Atlantic First Nations Water Authority becomes first Indigenous water utility in Canada


After years of discussion, the Atlantic First Nations Water Authority made history Monday by becoming the first Indigenous water utility in Canada.

The transfer agreement was signed in Dartmouth, N.S., by Atlantic First Nations Water Authority (AFWNA) CEO Carl Yates, Potlotek First Nation Chief Wilbert Marshall, and federal Minister of Indigenous Services Patty Hajdu.

“Today we make over 20 years of discussion and planning an official action. It has taken a long time to arrive where we are today, and dedication from all those involved, and can’t be overlooked,” said Chief Marshall.

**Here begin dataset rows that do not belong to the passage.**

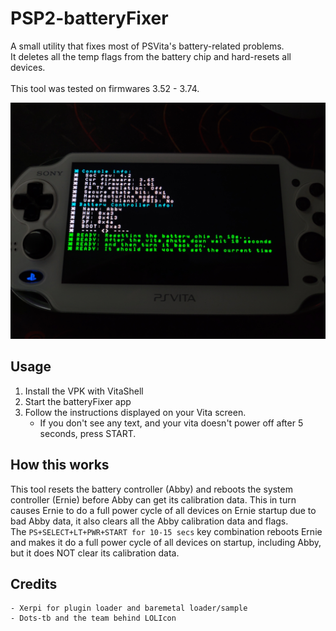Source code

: # PSP2-batteryFixer
A small utility that fixes most of PSVita's battery-related problems.
<br>
It deletes all the temp flags from the battery chip and hard-resets all devices.
</br>
<br>
This tool was tested on firmwares 3.52 - 3.74.
</br>

![ref0](https://github.com/SKGleba/PSP2-batteryFixer/raw/master/screen/screen1.jpg)

## Usage
1) Install the VPK with VitaShell
2) Start the batteryFixer app
3) Follow the instructions displayed on your Vita screen.
	- If you don't see any text, and your vita doesn't power off after 5 seconds, press START.
	
## How this works
This tool resets the battery controller (Abby) and reboots the system controller (Ernie) before Abby can get its calibration data.
This in turn causes Ernie to do a full power cycle of all devices on Ernie startup due to bad Abby data, it also clears all the Abby calibration data and flags.
<br>
The ```PS+SELECT+LT+PWR+START for 10-15 secs``` key combination reboots Ernie and makes it do a full power cycle of all devices on startup, including Abby, but it does NOT clear its calibration data.
</br>

## Credits
	- Xerpi for plugin loader and baremetal loader/sample
	- Dots-tb and the team behind LOLIcon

Under this agreement, AFWNA will handle the operation, maintenance, and capital upgrades of all water and wastewater systems in participating First Nation communities.

First Nations can officially join the water authority after receiving approval from their community members.

"We look forward to building capacity and increasing the level of service to standards enjoyed by other residents of Canada. We have blazed a trail for others to follow but that is the way of the Wabanaki who have always been first to see the dawn,” said Chief Marshall.

The authority will assume responsibility for up to 4,500 households and businesses in about 17 First Nation communities, or 60 per cent of Atlantic Canada’s on-reserve population.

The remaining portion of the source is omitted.